RECORDS TO PROCESS -
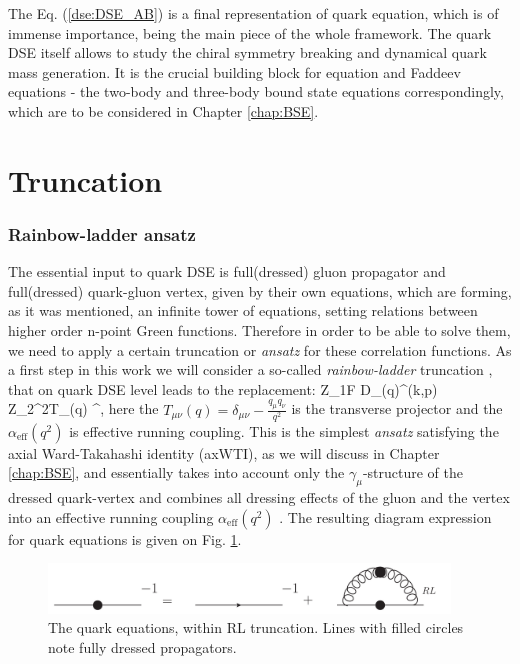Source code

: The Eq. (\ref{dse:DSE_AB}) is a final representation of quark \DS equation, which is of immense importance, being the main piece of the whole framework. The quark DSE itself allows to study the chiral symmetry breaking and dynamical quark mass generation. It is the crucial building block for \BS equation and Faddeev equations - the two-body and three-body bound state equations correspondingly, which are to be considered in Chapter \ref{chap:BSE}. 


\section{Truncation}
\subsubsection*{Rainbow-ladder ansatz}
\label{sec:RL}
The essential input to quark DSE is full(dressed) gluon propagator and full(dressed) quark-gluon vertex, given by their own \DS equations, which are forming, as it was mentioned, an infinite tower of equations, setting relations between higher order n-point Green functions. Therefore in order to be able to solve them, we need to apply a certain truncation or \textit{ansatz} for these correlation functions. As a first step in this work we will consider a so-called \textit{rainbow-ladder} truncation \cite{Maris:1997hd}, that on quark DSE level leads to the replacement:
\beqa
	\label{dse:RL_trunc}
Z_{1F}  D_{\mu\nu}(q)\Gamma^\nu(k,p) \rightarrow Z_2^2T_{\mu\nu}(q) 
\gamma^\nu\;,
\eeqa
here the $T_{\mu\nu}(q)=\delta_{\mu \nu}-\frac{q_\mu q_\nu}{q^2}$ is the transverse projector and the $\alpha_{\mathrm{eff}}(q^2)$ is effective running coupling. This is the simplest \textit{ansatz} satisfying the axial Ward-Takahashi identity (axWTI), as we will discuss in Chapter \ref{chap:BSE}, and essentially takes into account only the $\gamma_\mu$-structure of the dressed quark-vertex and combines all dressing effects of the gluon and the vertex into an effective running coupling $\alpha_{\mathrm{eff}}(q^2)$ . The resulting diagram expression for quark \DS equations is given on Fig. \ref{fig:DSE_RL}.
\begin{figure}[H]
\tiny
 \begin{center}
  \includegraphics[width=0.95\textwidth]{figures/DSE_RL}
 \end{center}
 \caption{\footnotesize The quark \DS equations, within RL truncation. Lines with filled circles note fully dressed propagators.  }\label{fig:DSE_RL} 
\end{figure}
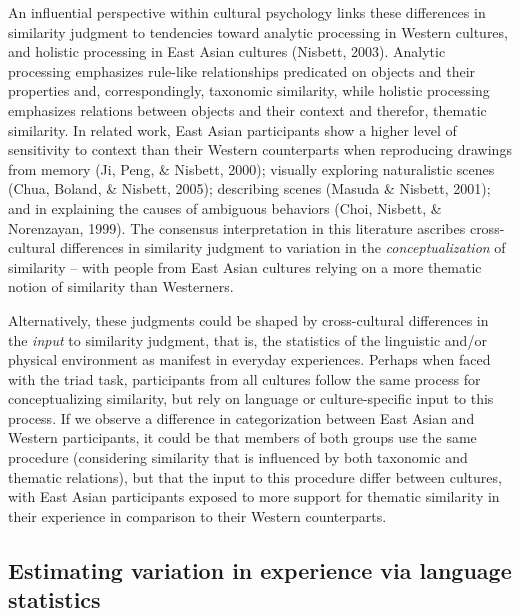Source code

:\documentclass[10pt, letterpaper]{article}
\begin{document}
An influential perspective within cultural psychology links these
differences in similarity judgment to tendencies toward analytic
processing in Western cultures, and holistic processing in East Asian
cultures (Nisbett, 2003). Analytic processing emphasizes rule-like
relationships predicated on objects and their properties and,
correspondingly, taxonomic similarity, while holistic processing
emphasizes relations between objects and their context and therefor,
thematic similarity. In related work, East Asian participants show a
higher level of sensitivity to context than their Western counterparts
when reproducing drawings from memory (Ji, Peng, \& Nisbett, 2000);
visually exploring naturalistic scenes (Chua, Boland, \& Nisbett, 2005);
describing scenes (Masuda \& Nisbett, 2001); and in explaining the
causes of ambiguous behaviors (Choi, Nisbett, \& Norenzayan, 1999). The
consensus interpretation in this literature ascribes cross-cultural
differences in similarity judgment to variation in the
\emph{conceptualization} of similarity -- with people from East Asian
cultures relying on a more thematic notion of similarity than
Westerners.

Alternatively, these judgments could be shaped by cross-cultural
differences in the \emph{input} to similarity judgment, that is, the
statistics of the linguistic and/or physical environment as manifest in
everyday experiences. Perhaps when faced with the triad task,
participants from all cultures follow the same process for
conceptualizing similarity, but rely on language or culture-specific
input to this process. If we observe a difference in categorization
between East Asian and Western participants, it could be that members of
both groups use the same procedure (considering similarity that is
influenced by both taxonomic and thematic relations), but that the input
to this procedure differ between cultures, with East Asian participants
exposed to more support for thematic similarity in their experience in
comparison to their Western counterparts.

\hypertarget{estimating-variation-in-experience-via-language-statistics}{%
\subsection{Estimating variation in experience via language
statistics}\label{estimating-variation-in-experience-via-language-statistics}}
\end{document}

YOUR ASSIGNMENT - Repeat all of the entries above exactly. Keep pictures out of it.

RESULT -
Source code

: The Eq. (\ref{dse:DSE_AB}) is a final representation of quark \DS equation, which is of immense importance, being the main piece of the whole framework. The quark DSE itself allows to study the chiral symmetry breaking and dynamical quark mass generation. It is the crucial building block for \BS equation and Faddeev equations - the two-body and three-body bound state equations correspondingly, which are to be considered in Chapter \ref{chap:BSE}. 


\section{Truncation}
\subsubsection*{Rainbow-ladder ansatz}
\label{sec:RL}
The essential input to quark DSE is full(dressed) gluon propagator and full(dressed) quark-gluon vertex, given by their own \DS equations, which are forming, as it was mentioned, an infinite tower of equations, setting relations between higher order n-point Green functions. Therefore in order to be able to solve them, we need to apply a certain truncation or \textit{ansatz} for these correlation functions. As a first step in this work we will consider a so-called \textit{rainbow-ladder} truncation \cite{Maris:1997hd}, that on quark DSE level leads to the replacement:
\beqa
	\label{dse:RL_trunc}
Z_{1F}  D_{\mu\nu}(q)\Gamma^\nu(k,p) \rightarrow Z_2^2T_{\mu\nu}(q) 
\gamma^\nu\;,
\eeqa
here the $T_{\mu\nu}(q)=\delta_{\mu \nu}-\frac{q_\mu q_\nu}{q^2}$ is the transverse projector and the $\alpha_{\mathrm{eff}}(q^2)$ is effective running coupling. This is the simplest \textit{ansatz} satisfying the axial Ward-Takahashi identity (axWTI), as we will discuss in Chapter \ref{chap:BSE}, and essentially takes into account only the $\gamma_\mu$-structure of the dressed quark-vertex and combines all dressing effects of the gluon and the vertex into an effective running coupling $\alpha_{\mathrm{eff}}(q^2)$ . The resulting diagram expression for quark \DS equations is given on Fig. \ref{fig:DSE_RL}.
\begin{figure}[H]
\tiny
 \begin{center}
  \includegraphics[width=0.95\textwidth]{figures/DSE_RL}
 \end{center}
 \caption{\footnotesize The quark \DS equations, within RL truncation. Lines with filled circles note fully dressed propagators.  }\label{fig:DSE_RL} 
\end{figure}
Source code

:\documentclass[10pt, letterpaper]{article}
\begin{document}
An influential perspective within cultural psychology links these
differences in similarity judgment to tendencies toward analytic
processing in Western cultures, and holistic processing in East Asian
cultures (Nisbett, 2003). Analytic processing emphasizes rule-like
relationships predicated on objects and their properties and,
correspondingly, taxonomic similarity, while holistic processing
emphasizes relations between objects and their context and therefor,
thematic similarity. In related work, East Asian participants show a
higher level of sensitivity to context than their Western counterparts
when reproducing drawings from memory (Ji, Peng, \& Nisbett, 2000);
visually exploring naturalistic scenes (Chua, Boland, \& Nisbett, 2005);
describing scenes (Masuda \& Nisbett, 2001); and in explaining the
causes of ambiguous behaviors (Choi, Nisbett, \& Norenzayan, 1999). The
consensus interpretation in this literature ascribes cross-cultural
differences in similarity judgment to variation in the
\emph{conceptualization} of similarity -- with people from East Asian
cultures relying on a more thematic notion of similarity than
Westerners.

Alternatively, these judgments could be shaped by cross-cultural
differences in the \emph{input} to similarity judgment, that is, the
statistics of the linguistic and/or physical environment as manifest in
everyday experiences. Perhaps when faced with the triad task,
participants from all cultures follow the same process for
conceptualizing similarity, but rely on language or culture-specific
input to this process. If we observe a difference in categorization
between East Asian and Western participants, it could be that members of
both groups use the same procedure (considering similarity that is
influenced by both taxonomic and thematic relations), but that the input
to this procedure differ between cultures, with East Asian participants
exposed to more support for thematic similarity in their experience in
comparison to their Western counterparts.

\hypertarget{estimating-variation-in-experience-via-language-statistics}{%
\subsection{Estimating variation in experience via language
statistics}\label{estimating-variation-in-experience-via-language-statistics}}
\end{document}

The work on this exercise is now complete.